Già due anni fa, grazie alla ospitalità pluralista di diverse testate, approfittai delle commemorazioni ufficiali della "Strage di Nassiriya" per presentare ai lettori una chiave di lettura "differente" dalla retorica celebrativa istituzionale amplificata dai media principali del regime partitocratico.
Oggi il ricordo della "strage", nel dodicesimo anniversario, risulta ancor più sbiadito malgrado ci sia stata pure una fiction televisiva di buon successo.
Però ho visto, per la strada principale del paese in cui vivo, i primi rappresentanti delle associazioni d’arma, la polizia locale e gli addetti alla pulizia del sito monumentale: si sa, tra poco arriveranno le autorità, qualche scolaresca ed alcuni cronisti interessati alla mini parata proposta ai cittadini. I quali, come sempre, saranno assenti, per una serie di motivi più o meno validi che è inutile analizzare adesso.
Perché, se la penso come due anni fa, ripropongo la questione? Per il semplice motivo che l'Italia persiste pervicacemente in quel tipo di scelte che portarono alla morte i 17 militari e 2 civili in quella lontanissima città irachena.
È dell'altro ieri la decisione del governo Renzi di prolungare ulteriormente la "missione militare" in Afghanistan «fin quando sarà necessario», ovvero per sempre, visto che senza gli americani ed suoi “alleati Nato” il governo di Kabul resisterebbe ai Talebani per due-tre giorni al massimo.
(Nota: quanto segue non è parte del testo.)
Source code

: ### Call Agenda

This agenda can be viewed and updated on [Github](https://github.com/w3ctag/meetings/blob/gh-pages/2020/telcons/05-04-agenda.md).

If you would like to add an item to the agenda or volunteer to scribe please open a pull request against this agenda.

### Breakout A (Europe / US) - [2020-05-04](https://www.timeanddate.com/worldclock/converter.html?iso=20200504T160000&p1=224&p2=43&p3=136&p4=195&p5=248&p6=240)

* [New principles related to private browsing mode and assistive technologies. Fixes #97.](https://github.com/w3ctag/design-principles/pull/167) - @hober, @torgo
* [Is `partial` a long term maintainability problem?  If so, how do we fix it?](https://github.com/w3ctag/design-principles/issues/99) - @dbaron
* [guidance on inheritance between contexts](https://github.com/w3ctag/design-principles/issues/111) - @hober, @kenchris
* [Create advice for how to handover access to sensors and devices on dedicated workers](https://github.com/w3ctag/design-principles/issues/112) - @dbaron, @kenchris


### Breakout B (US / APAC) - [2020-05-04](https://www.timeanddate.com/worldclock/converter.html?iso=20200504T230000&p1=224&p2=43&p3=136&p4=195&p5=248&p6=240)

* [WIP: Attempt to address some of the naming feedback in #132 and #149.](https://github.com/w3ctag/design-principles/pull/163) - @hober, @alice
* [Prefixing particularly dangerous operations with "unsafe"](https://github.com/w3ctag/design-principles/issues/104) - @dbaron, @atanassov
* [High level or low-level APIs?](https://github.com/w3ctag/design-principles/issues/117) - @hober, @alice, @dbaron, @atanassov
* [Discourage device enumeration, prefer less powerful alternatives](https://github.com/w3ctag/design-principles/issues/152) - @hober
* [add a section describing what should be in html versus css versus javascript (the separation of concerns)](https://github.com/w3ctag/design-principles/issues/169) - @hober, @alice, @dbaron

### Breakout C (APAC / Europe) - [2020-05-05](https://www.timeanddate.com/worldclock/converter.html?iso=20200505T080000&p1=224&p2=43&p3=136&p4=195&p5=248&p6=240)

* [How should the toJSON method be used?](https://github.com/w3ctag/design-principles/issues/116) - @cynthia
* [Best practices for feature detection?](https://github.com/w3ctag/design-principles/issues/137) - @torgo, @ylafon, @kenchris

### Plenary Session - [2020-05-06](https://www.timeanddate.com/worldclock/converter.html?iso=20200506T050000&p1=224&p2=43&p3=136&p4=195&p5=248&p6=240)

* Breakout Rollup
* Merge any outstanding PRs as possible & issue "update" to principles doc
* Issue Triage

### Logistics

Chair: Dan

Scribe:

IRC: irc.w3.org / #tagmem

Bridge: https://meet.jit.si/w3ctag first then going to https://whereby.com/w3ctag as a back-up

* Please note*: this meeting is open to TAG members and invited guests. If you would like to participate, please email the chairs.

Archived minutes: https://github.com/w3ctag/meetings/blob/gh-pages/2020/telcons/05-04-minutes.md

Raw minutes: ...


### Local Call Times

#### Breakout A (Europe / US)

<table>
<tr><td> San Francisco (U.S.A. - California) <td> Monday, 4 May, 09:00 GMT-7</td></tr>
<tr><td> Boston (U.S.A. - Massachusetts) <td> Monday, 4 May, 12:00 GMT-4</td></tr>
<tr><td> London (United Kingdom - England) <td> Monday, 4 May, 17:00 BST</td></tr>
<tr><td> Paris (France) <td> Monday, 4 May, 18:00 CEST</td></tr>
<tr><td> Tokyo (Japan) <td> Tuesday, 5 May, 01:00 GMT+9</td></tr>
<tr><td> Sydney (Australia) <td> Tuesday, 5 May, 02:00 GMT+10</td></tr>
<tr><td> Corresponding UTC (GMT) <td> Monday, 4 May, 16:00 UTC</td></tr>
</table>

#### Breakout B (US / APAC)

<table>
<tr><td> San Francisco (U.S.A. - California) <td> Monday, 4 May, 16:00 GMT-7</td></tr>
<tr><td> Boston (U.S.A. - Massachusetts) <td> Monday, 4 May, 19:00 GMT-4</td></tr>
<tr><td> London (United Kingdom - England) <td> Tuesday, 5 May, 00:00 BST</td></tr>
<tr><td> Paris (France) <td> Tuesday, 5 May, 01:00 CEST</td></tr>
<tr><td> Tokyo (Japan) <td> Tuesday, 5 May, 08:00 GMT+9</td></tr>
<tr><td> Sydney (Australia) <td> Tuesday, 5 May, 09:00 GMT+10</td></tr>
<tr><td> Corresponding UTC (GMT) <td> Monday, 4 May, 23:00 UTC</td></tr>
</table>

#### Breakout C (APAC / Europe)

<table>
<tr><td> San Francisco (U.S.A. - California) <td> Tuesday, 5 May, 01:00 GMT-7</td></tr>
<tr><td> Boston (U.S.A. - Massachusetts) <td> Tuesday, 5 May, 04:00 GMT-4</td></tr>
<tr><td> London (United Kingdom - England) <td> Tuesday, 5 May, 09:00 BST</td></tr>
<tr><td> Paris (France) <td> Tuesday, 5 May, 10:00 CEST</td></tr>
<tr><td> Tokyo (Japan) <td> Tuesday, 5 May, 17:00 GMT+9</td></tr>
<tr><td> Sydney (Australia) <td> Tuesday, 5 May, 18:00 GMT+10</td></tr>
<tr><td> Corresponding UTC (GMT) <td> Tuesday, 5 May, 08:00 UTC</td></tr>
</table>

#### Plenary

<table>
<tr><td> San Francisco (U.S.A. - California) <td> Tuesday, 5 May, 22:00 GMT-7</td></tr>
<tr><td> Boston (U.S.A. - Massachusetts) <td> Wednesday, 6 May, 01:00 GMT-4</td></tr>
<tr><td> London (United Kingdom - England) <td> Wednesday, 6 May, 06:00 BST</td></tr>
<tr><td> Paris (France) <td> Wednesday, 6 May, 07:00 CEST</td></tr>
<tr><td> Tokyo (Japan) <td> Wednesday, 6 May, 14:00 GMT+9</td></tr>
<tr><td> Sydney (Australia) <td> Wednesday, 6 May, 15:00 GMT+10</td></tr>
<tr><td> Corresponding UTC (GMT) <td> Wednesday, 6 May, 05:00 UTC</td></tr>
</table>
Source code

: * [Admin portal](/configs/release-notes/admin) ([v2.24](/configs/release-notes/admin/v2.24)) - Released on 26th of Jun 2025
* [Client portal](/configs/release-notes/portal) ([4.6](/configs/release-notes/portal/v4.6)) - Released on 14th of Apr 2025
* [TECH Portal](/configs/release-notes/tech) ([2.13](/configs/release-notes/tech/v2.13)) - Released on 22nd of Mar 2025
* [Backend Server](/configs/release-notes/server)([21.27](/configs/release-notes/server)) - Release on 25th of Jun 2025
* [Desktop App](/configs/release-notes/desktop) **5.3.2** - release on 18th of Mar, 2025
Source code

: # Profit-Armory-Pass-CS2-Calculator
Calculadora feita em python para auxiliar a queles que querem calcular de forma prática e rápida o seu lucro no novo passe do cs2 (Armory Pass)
Peraltro, non contenti, Gentiloni e Pinotti si sono resi disponibili ad impegnare le truppe italiane pure in altri teatri di guerra: Libia, Siria e lo stesso Iraq.
Tutte nazioni il cui assetto interno è stato devastato dagli Usa e dagli Occidentali, con le conseguenze che oggi conosciamo (Isis in testa).
Va ricordato sempre che gli invasori siamo stati noi occidentali, non sono stati gli islamici ad averci aggredito.
Di Nassiriya cosa resta? La perdita della vita dei militari che facevano il proprio dovere di soldati e la manipolazione delle istituzioni sul loro “sacrificio”. Facciamo in modo che, diversamente da come auspicato da certa gentaglia, non ce siano altre 10, 100 o mille.